Records excerpted from a collection:
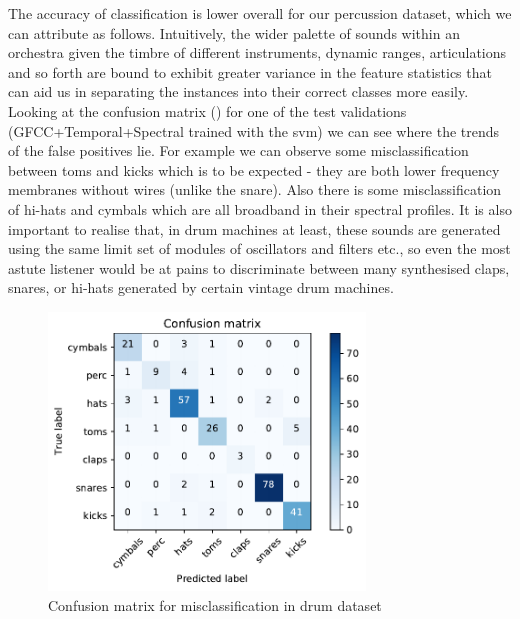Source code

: {{{{{{{The accuracy of classification is lower overall for our percussion dataset, which we can attribute as follows. Intuitively, the wider palette of sounds within an orchestra given the timbre of different instruments, dynamic ranges, articulations and so forth are bound to exhibit greater variance in the feature statistics that can aid us in separating the instances into their correct classes more easily. Looking at the confusion matrix () for one of the test validations (GFCC+Temporal+Spectral trained with the \acrshort{svm}) we can see where the trends of the false positives lie. For example we can observe some misclassification between toms and kicks which is to be expected - they are both lower frequency membranes without wires (unlike the snare). Also there is some misclassification of hi-hats and cymbals which are all broadband in their spectral profiles. It is also important to realise that, in drum machines at least, these sounds are generated using the same limit set of modules of oscillators and filters etc., so even the most astute listener would be at pains to discriminate between many synthesised claps, snares, or hi-hats generated by  certain vintage drum machines.

\begin{figure}
	\begin{center}
		\includegraphics[width=0.75\textwidth]{ch05_pyconcat/figures/drum_confusion.pdf}
	\end{center}
	\caption[Confusion matrix for misclassification in drum dataset]{Confusion matrix for misclassification in drum dataset}
	\label{fig:drum_confusion}
\end{figure}

}}}}}}}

=== What you have to do ===
What you hand back should match the entries above exactly, except that no picture appears.

=== Your response ===
Source code

: {{{{{{{The accuracy of classification is lower overall for our percussion dataset, which we can attribute as follows. Intuitively, the wider palette of sounds within an orchestra given the timbre of different instruments, dynamic ranges, articulations and so forth are bound to exhibit greater variance in the feature statistics that can aid us in separating the instances into their correct classes more easily. Looking at the confusion matrix () for one of the test validations (GFCC+Temporal+Spectral trained with the \acrshort{svm}) we can see where the trends of the false positives lie. For example we can observe some misclassification between toms and kicks which is to be expected - they are both lower frequency membranes without wires (unlike the snare). Also there is some misclassification of hi-hats and cymbals which are all broadband in their spectral profiles. It is also important to realise that, in drum machines at least, these sounds are generated using the same limit set of modules of oscillators and filters etc., so even the most astute listener would be at pains to discriminate between many synthesised claps, snares, or hi-hats generated by  certain vintage drum machines.

\begin{figure}
	\begin{center}
		\includegraphics[width=0.75\textwidth]{ch05_pyconcat/figures/drum_confusion.pdf}
	\end{center}
	\caption[Confusion matrix for misclassification in drum dataset]{Confusion matrix for misclassification in drum dataset}
	\label{fig:drum_confusion}
\end{figure}

}}}}}}}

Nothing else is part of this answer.